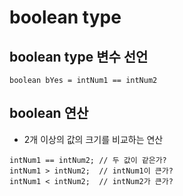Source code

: # boolean type

## boolean type 변수 선언
```boolean bYes = intNum1 == intNum2```

## boolean 연산 
* 2개 이상의 값의 크기를 비교하는 연산
```
intNum1 == intNum2;	// 두 값이 같은가?
intNum1 > intNum2;	// intNum1이 큰가?
intNum1 < intNum2; 	// intNum2가 큰가?
```
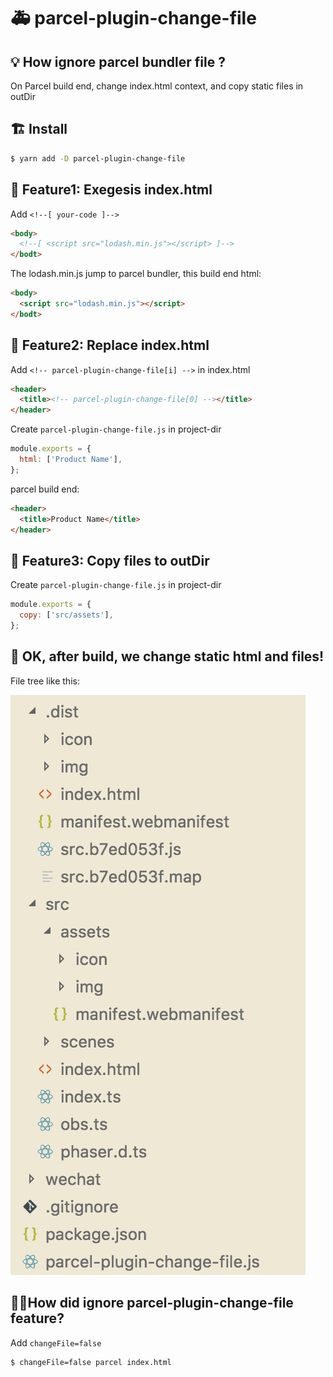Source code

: # :ambulance: parcel-plugin-change-file

## :bulb: How ignore parcel bundler file ?

On Parcel build end, change index.html context, and copy static files in outDir

## :building_construction: Install

```sh
$ yarn add -D parcel-plugin-change-file
```

## :bookmark: Feature1: Exegesis index.html

Add `<!--[ your-code ]-->`

```html
<body>
  <!--[ <script src="lodash.min.js"></script> ]-->
</bodt>
```
The lodash.min.js jump to parcel bundler, this build end html:
```html
<body>
  <script src="lodash.min.js"></script>
</bodt>
```

## :lipstick: Feature2: Replace index.html

Add `<!-- parcel-plugin-change-file[i] -->` in index.html

```html
<header>
  <title><!-- parcel-plugin-change-file[0] --></title>
</header>
```

Create `parcel-plugin-change-file.js` in project-dir

```js
module.exports = {
  html: ['Product Name'],
};
```

parcel build end:

```html
<header>
  <title>Product Name</title>
</header>
```

## :truck: Feature3: Copy files to outDir

Create `parcel-plugin-change-file.js` in project-dir

```js
module.exports = {
  copy: ['src/assets'],
};
```

## :beer: OK, after build, we change static html and files!

File tree like this:

![](.imgs/2018-07-22-00-27-46.png)


## How did ignore parcel-plugin-change-file feature?

Add `changeFile=false`

```
$ changeFile=false parcel index.html
```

────────────────

(Task statement):
Filter the records above for "plugin" and copy every matching line.

(Answer below):
: # :ambulance: parcel-plugin-change-file
$ yarn add -D parcel-plugin-change-file
Add `<!-- parcel-plugin-change-file[i] -->` in index.html
  <title><!-- parcel-plugin-change-file[0] --></title>
Create `parcel-plugin-change-file.js` in project-dir
Create `parcel-plugin-change-file.js` in project-dir
## How did ignore parcel-plugin-change-file feature?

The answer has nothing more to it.